Such increased cooling demand not only affects overall energy usage but also is the largest contributor to peak load on a per-appliance basis. Cooling comprises 40%–60% of summer peak load in large metropolitan cities with hot climates, such as New Delhi, India, and can triple peak load on the hottest days in some areas. By contributing to peak electricity loads, growing cooling demand is increasingly stressing electricity networks, leading to more frequent brownouts and blackouts.

This rise in electricity demand can be managed through a combination of policies to enhance the efficiency of cooling equipment, design buildings to require less cooling, improve system-wide efficiency with district cooling, and utilize demand response technologies and programs. However, there are barriers to the widespread adoption of energy efficient technologies and demand response for cooling.

Barriers to energy efficiency and demand response adoption

Technology and markets: While many efficient technologies already exist, cost and lack of markets are preventing the broader uptake of these technologies.
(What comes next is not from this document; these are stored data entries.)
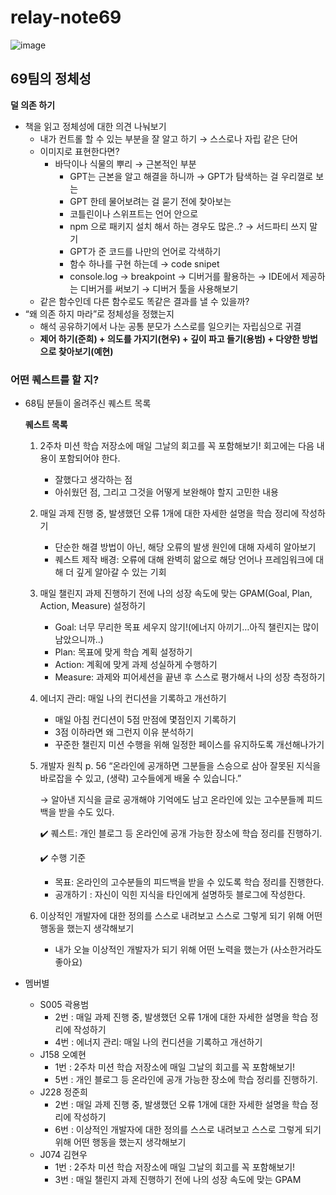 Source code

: # relay-note69

![image](https://github.com/user-attachments/assets/cabd928d-43db-4722-a773-7cdbcfc7f413)

## 69팀의 정체성
  **덜 의존 하기**
  
- 책을 읽고 정체성에 대한 의견 나눠보기
    - 내가 컨트롤 할 수 있는 부분을 잘 알고 하기 → 스스로나 자립 같은 단어
    - 이미지로 표현한다면?
        - 바닥이나 식물의 뿌리 → 근본적인 부분
            - GPT는 근본을 알고 해결을 하니까 → GPT가 탐색하는 걸 우리껄로 보는
            - GPT 한테 물어보려는 걸 묻기 전에 찾아보는
            - 코틀린이나 스위프트는 언어 안으로
            - npm 으로 패키지 설치 해서 하는 경우도 많은..? → 서드파티 쓰지 말기
            - GPT가 준 코드를 나만의 언어로 각색하기
            - 함수 하나를 구현 하는데 → code snipet
            - console.log → breakpoint → 디버거를 활용하는 → IDE에서 제공하는 디버거를 써보기 → 디버거 툴을 사용해보기
    - 같은 함수인데 다른 함수로도 똑같은 결과를 낼 수 있을까?
- “왜 의존 하지 마라”로 정체성을 정했는지
    - 해석 공유하기에서 나눈 공통 분모가 스스로를 일으키는 자립심으로 귀결
    - **제어 하기(준희) + 의도를 가지기(현우) + 깊이 파고 들기(용범) + 다양한 방법으로 찾아보기(예현)**

### 어떤 퀘스트를 할 지?

- 68팀 분들이 올려주신 퀘스트 목록
    
    **퀘스트 목록**
    
    1. 2주차 미션 학습 저장소에 매일 그날의 회고를 꼭 포함해보기! 회고에는 다음 내용이 포함되어야 한다.
        - 잘했다고 생각하는 점
        - 아쉬웠던 점, 그리고 그것을 어떻게 보완해야 할지 고민한 내용
    2. 매일 과제 진행 중, 발생했던 오류 1개에 대한 자세한 설명을 학습 정리에 작성하기
        - 단순한 해결 방법이 아닌, 해당 오류의 발생 원인에 대해 자세히 알아보기
        - 퀘스트 제작 배경: 오류에 대해 완벽히 앎으로 해당 언어나 프레임워크에 대해 더 깊게 알아갈 수 있는 기회
    3. 매일 챌린지 과제 진행하기 전에 나의 성장 속도에 맞는 GPAM(Goal, Plan, Action, Measure) 설정하기
        - Goal: 너무 무리한 목표 세우지 않기!(에너지 아끼기…아직 챌린지는 많이 남았으니까..)
        - Plan: 목표에 맞게 학습 계획 설정하기
        - Action: 계획에 맞게 과제 성실하게 수행하기
        - Measure: 과제와 피어세션을 끝낸 후 스스로 평가해서 나의 성장 측정하기
    4. 에너지 관리: 매일 나의 컨디션을 기록하고 개선하기
        - 매일 아침 컨디션이 5점 만점에 몇점인지 기록하기
        - 3점 이하라면 왜 그런지 이유 분석하기
        - 꾸준한 챌린지 미션 수행을 위해 일정한 페이스를 유지하도록 개선해나가기
    5. 개발자 원칙 p. 56 “온라인에 공개하면 그분들을 스승으로 삼아 잘못된 지식을 바로잡을 수 있고, (생략) 고수들에게 배울 수 있습니다.”
        
        → 알아낸 지식을 글로 공개해야 기억에도 남고 온라인에 있는 고수분들께 피드백을 받을 수도 있다.
        
        ✔️ 퀘스트: 개인 블로그 등 온라인에 공개 가능한 장소에 학습 정리를 진행하기.
        
        ✔️ 수행 기준
        
        - 목표: 온라인의 고수분들의 피드백을 받을 수 있도록 학습 정리를 진행한다.
        - 공개하기 : 자신이 익힌 지식을 타인에게 설명하듯 블로그에 작성한다.
    6. 이상적인 개발자에 대한 정의를 스스로 내려보고 스스로 그렇게 되기 위해 어떤 행동을 했는지 생각해보기
        - 내가 오늘 이상적인 개발자가 되기 위해 어떤 노력을 했는가 (사소한거라도 좋아요)
- 멤버별
    - S005 곽용범
        - 2번 : 매일 과제 진행 중, 발생했던 오류 1개에 대한 자세한 설명을 학습 정리에 작성하기
        - 4번 : 에너지 관리: 매일 나의 컨디션을 기록하고 개선하기
    - J158 오예현
        - 1번 : 2주차 미션 학습 저장소에 매일 그날의 회고를 꼭 포함해보기!
        - 5번 : 개인 블로그 등 온라인에 공개 가능한 장소에 학습 정리를 진행하기.
    - J228 정준희
        - 2번 : 매일 과제 진행 중, 발생했던 오류 1개에 대한 자세한 설명을 학습 정리에 작성하기
        - 6번 : 이상적인 개발자에 대한 정의를 스스로 내려보고 스스로 그렇게 되기 위해 어떤 행동을 했는지 생각해보기
    - J074 김현우
        - 1번 : 2주차 미션 학습 저장소에 매일 그날의 회고를 꼭 포함해보기!
        - 3번 : 매일 챌린지 과제 진행하기 전에 나의 성장 속도에 맞는 GPAM
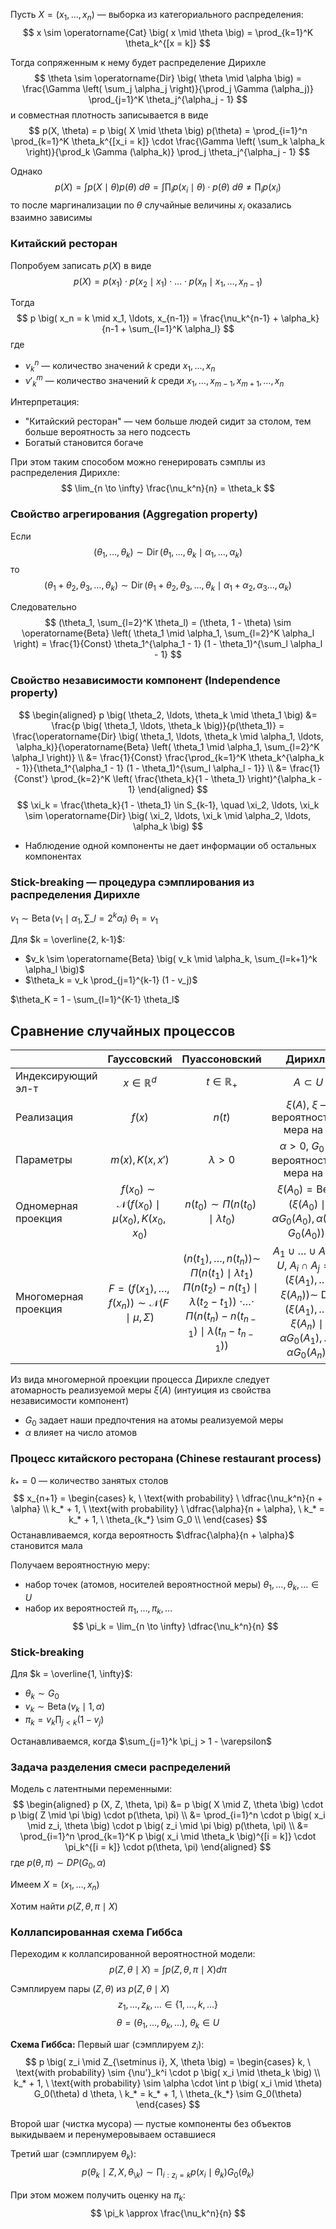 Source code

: Пусть $X = \big( x_1, \ldots, x_n \big)$ — выборка из категориального распределения:
$$
x \sim \operatorname{Cat} \big( x \mid \theta \big) = \prod_{k=1}^K \theta_k^{[x = k]}
$$

Тогда сопряженным к нему будет распределение Дирихле
$$
\theta \sim \operatorname{Dir} \big( \theta \mid \alpha \big) = \frac{\Gamma \left( \sum_j \alpha_j \right)}{\prod_j \Gamma (\alpha_j)} \prod_{j=1}^K \theta_j^{\alpha_j - 1}
$$
и совместная плотность записывается в виде
$$
p(X, \theta) = p \big( X \mid \theta \big) p(\theta) = \prod_{i=1}^n \prod_{k=1}^K \theta_k^{[x_i = k]} \cdot \frac{\Gamma \left( \sum_k \alpha_k \right)}{\prod_k \Gamma (\alpha_k)} \prod_j \theta_j^{\alpha_j - 1}
$$

Однако
$$
p(X) = \int p \big( X \mid \theta \big) p(\theta) \ d \theta = \int \prod_i p \big( x_i \mid \theta \big) \cdot p(\theta) \ d \theta \ne \prod_i p(x_i)
$$
то после маргинализации по $\theta$ случайные величины $x_i$ оказались взаимно зависимы

### Китайский ресторан

Попробуем записать $p(X)$ в виде
$$
p(X) = p(x_1) \cdot p \big( x_2 \mid x_1 \big) \cdot \ldots \cdot p \big( x_n \mid x_1, \ldots, x_{n-1} \big)
$$

Тогда
$$
p \big( x_n = k \mid x_1, \ldots, x_{n-1}) = \frac{\nu_k^{n-1} + \alpha_k}{n-1 + \sum_{l=1}^K \alpha_l}
$$
где
- $\nu_k^n$ — количество значений $k$ среди $x_1, \ldots, x_n$
- ${\nu'}_k^m$ — количество значений $k$ среди $x_1, \ldots, x_{m-1}, x_{m+1}, \ldots, x_n$

Интерпретация:
- "Китайский ресторан" — чем больше людей сидит за столом, тем больше вероятность за него подсесть
- Богатый становится богаче

При этом таким способом можно генерировать сэмплы из распределения Дирихле:
$$
\lim_{n \to \infty} \frac{\nu_k^n}{n} = \theta_k
$$

### Свойство агрегирования (Aggregation property)
Если
$$
\big( \theta_1, \ldots, \theta_k \big) \sim \operatorname{Dir} \big( \theta_1, \ldots, \theta_k \mid \alpha_1, \ldots, \alpha_k)
$$
то
$$
\big( \theta_1 + \theta_2, \theta_3, \ldots, \theta_k \big) \sim \operatorname{Dir} \big( \theta_1 + \theta_2, \theta_3, \ldots, \theta_k \mid \alpha_1 + \alpha_2, \alpha_3 \ldots, \alpha_k)
$$

Следовательно
$$
(\theta_1, \sum_{l=2}^K \theta_l) = (\theta, 1 - \theta) \sim \operatorname{Beta} \left( \theta_1 \mid \alpha_1, \sum_{l=2}^K \alpha_l \right) = \frac{1}{Const} \theta_1^{\alpha_1 - 1} (1 - \theta_1)^{\sum_l \alpha_l - 1}
$$

### Свойство независимости компонент (Independence property)
$$
\begin{aligned}
p \big( \theta_2, \ldots, \theta_k \mid \theta_1 \big) &= \frac{p \big( \theta_1, \ldots, \theta_k \big)}{p(\theta_1)} = \frac{\operatorname{Dir} \big( \theta_1, \ldots, \theta_k \mid \alpha_1, \ldots, \alpha_k)}{\operatorname{Beta} \left( \theta_1 \mid \alpha_1, \sum_{l=2}^K \alpha_l \right)} \\
&= \frac{1}{Const} \frac{\prod_{k=1}^K \theta_k^{\alpha_k - 1}}{\theta_1^{\alpha_1 - 1} (1 - \theta_1)^{\sum_l \alpha_l - 1}} \\
&= \frac{1}{Const'} \prod_{k=2}^K \left( \frac{\theta_k}{1 - \theta_1} \right)^{\alpha_k - 1}
\end{aligned}
$$
$$
\xi_k = \frac{\theta_k}{1 - \theta_1} \in S_{k-1}, \quad \xi_2, \ldots, \xi_k \sim \operatorname{Dir} \big( \xi_2, \ldots, \xi_k \mid \alpha_2, \ldots, \alpha_k \big)
$$
- Наблюдение одной компоненты не дает информации об остальных компонентах

### Stick-breaking — процедура сэмплирования из распределения Дирихле
$v_1 \sim \operatorname{Beta} \big( v_1 \mid \alpha_1, \sum\_{l=2}^k \alpha_l \big)$
$\theta_1 = v_1$

Для $k = \overline{2, k-1}$:
- $v_k \sim \operatorname{Beta} \big( v_k \mid \alpha_k, \sum_{l=k+1}^k \alpha_l \big)$
- $\theta_k = v_k \prod_{j=1}^{k-1} (1 - v_j)$

$\theta_K = 1 - \sum_{l=1}^{K-1} \theta_l$


## Сравнение случайных процессов
|                      |                                       Гауссовский                                       |                                                                                                             Пуассоновский                                                                                                              |                                                                                                      Дирихле                                                                                                       |
| -------------------- |:---------------------------------------------------------------------------------------:|:--------------------------------------------------------------------------------------------------------------------------------------------------------------------------------------------------------------------------------------:|:------------------------------------------------------------------------------------------------------------------------------------------------------------------------------------------------------------------:|
| Индексирующий эл-т   |                                   $x \in \mathbb R^d$                                   |                                                                                                          $t \in \mathbb R_+$                                                                                                           |                                                                                                   $A \subset U$                                                                                                    |
| Реализация           |                                         $f(x)$                                          |                                                                                                                 $n(t)$                                                                                                                 |                                                                                    $\xi(A)$, $\xi$ — вероятностная мера на $U$                                                                                     |
| Параметры            |                                    $m(x), K(x, x')$                                     |                                                                                                             $\lambda > 0$                                                                                                              |                                                                                  $\alpha > 0$, $G_0$ — вероятностная мера на $U$                                                                                   |
| Одномерная проекция  |            $f(x_0) \sim \mathcal N \big( f(x_0) \mid \mu(x_0), K(x_0, x_0)$             |                                                                                         $n(t_0) \sim \Pi \big( n(t_0) \mid \lambda t_0 \big)$                                                                                          |                                                    $\xi(A_0) = \operatorname{Beta} \Big( \xi(A_0) \mid \alpha G_0(A_0), \alpha \big( 1 - G_0(A_0) \big) \Big)$                                                     |
| Многомерная проекция | $F = \big( f(x_1), \ldots, f(x_n) \big) \sim \mathcal N \big( F \mid \mu, \Sigma \big)$ | $\big( n(t_1), \ldots, n(t_n) \big) \sim$ $\Pi \big( n(t_1) \mid \lambda t_1 \big)$ $\Pi \big( n(t_2) - n(t_1) \mid \lambda (t_2 - t_1) \big)$ $\cdot \ldots \cdot$ $\Pi \big( n(t_n) - n(t_{n-1}) \mid \lambda (t_n - t_{n-1}) \big)$ | $A_1 \cup \ldots \cup A_n = U, \ A_i \cap A_j = \emptyset$ $\big( \xi(A_1), \ldots, \xi(A_n) \big) \sim$ $\operatorname{Dir} \big( \xi(A_1), \ldots, \xi(A_n) \mid \alpha G_0(A_1), \ldots, \alpha G_0(A_n) \big)$ |

Из вида многомерной проекции процесса Дирихле следует атомарность реализуемой меры $\xi(A)$ (интуиция из свойства независимости компонент)
- $G_0$ задает наши предпочтения на атомы реализуемой меры
- $\alpha$ влияет на число атомов
### Процесс китайского ресторана (Chinese restaurant process)
$k_* = 0$ — количество занятых столов
$$
x_{n+1} =
\begin{cases}
k, \ \text{with probability} \ \dfrac{\nu_k^n}{n + \alpha} \\
k_* + 1, \ \text{with probability} \ \dfrac{\alpha}{n + \alpha}, \ k_* = k_* + 1, \ \theta_{k_*} \sim G_0 \\
\end{cases}
$$
Останавливаемся, когда вероятность $\dfrac{\alpha}{n + \alpha}$ становится мала

Получаем вероятностную меру:
- набор точек (атомов, носителей вероятностной меры) $\theta_1, \ldots, \theta_k, \ldots \in U$
- набор их вероятностей $\pi_1, \ldots, \pi_k, \ldots$
$$
\pi_k = \lim_{n \to \infty} \dfrac{\nu_k^n}{n}
$$

### Stick-breaking
Для $k = \overline{1, \infty}$:
- $\theta_k \sim G_0$
- $v_k \sim \operatorname{Beta} \big( v_k \mid 1, \alpha \big)$
- $\pi_k = v_k \prod_{j < k} (1 - v_j)$

Останавливаемся, когда $\sum_{j=1}^k \pi_j > 1 - \varepsilon$

### Задача разделения смеси распределений
Модель с латентными переменными:
$$
\begin{aligned}
p (X, Z, \theta, \pi) &= p \big( X \mid Z, \theta \big) \cdot p \big( Z \mid \pi \big) \cdot p(\theta, \pi) \\
&= \prod_{i=1}^n \cdot p \big( x_i \mid z_i, \theta \big) \cdot p \big( z_i \mid \pi \big) p(\theta, \pi) \\
&= \prod_{i=1}^n \prod_{k=1}^K p \big( x_i \mid \theta_k \big)^{[i = k]} \cdot \pi_k^{[i = k]} \cdot p(\theta, \pi)
\end{aligned}
$$
где $p(\theta, \pi) \sim DP(G_0, \alpha)$

Имеем $X = \big(x_1, \ldots, x_n \big)$

Хотим найти $p \big( Z, \theta, \pi \mid X \big)$

### Коллапсированная схема Гиббса

Переходим к коллапсированной вероятностной модели:
$$
p \big( Z, \theta \mid X \big) = \int p \big( Z, \theta, \pi \mid X \big) d \pi
$$

Сэмплируем пары $(Z, \theta)$ из $p \big( Z, \theta \mid X \big)$
$$
z_1, \ldots, z_k, \ldots \in \big\{ 1, \ldots, k, \ldots \big\}
$$
$$
\theta = \big( \theta_1, \ldots, \theta_k, \ldots \big), \ \theta_k \in U
$$

**Схема Гиббса:**
Первый шаг (сэмплируем $z_i$):
$$
p \big( z_i \mid Z_{\setminus i}, X, \theta \big) =
\begin{cases}
k, \ \text{with probability} \sim {\nu'}_k^i \cdot p \big( x_i \mid \theta_k \big) \\
k_* + 1, \ \text{with probability} \sim \alpha \cdot \int p \big( x_i \mid \theta) G_0(\theta) d \theta, \ k_* = k_* + 1, \ \theta_{k_*} \sim G_0(\theta)
\end{cases}
$$

Второй шаг (чистка мусора) — пустые компоненты без объектов выкидываем и перенумеровываем оставшиеся

Третий шаг (сэмплируем $\theta_k$):
$$
p \big( \theta_k \mid Z, X, \theta_{\setminus k}) \sim \prod_{i : z_i = k} p \big( x_i \mid \theta_k \big) G_0(\theta_k)
$$

При этом можем получить оценку на $\pi_k$:
$$
\pi_k \approx \frac{\nu_k^n}{n}
$$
Installation and maintenance can also be as important as the efficiency of the equipment.

Consumer behaviour: Motivating consumers to choose more efficient products requires payback on the cost premium within two or three years. Consumers need an incentive to participate in demand response programs and to overcome the often higher upfront cost of efficient technologies. In addition, how the products are used must be considered, as many consumers do not use optional features that require programming or provide energy usage information.

System-wide approaches: There is a need for holistic solutions to focus on the absolute energy drawn by devices connected to the grid, taking into account peak demand and the relevance of demand response measures. System benefits are difficult to deliver through regulations that are designed for individual products.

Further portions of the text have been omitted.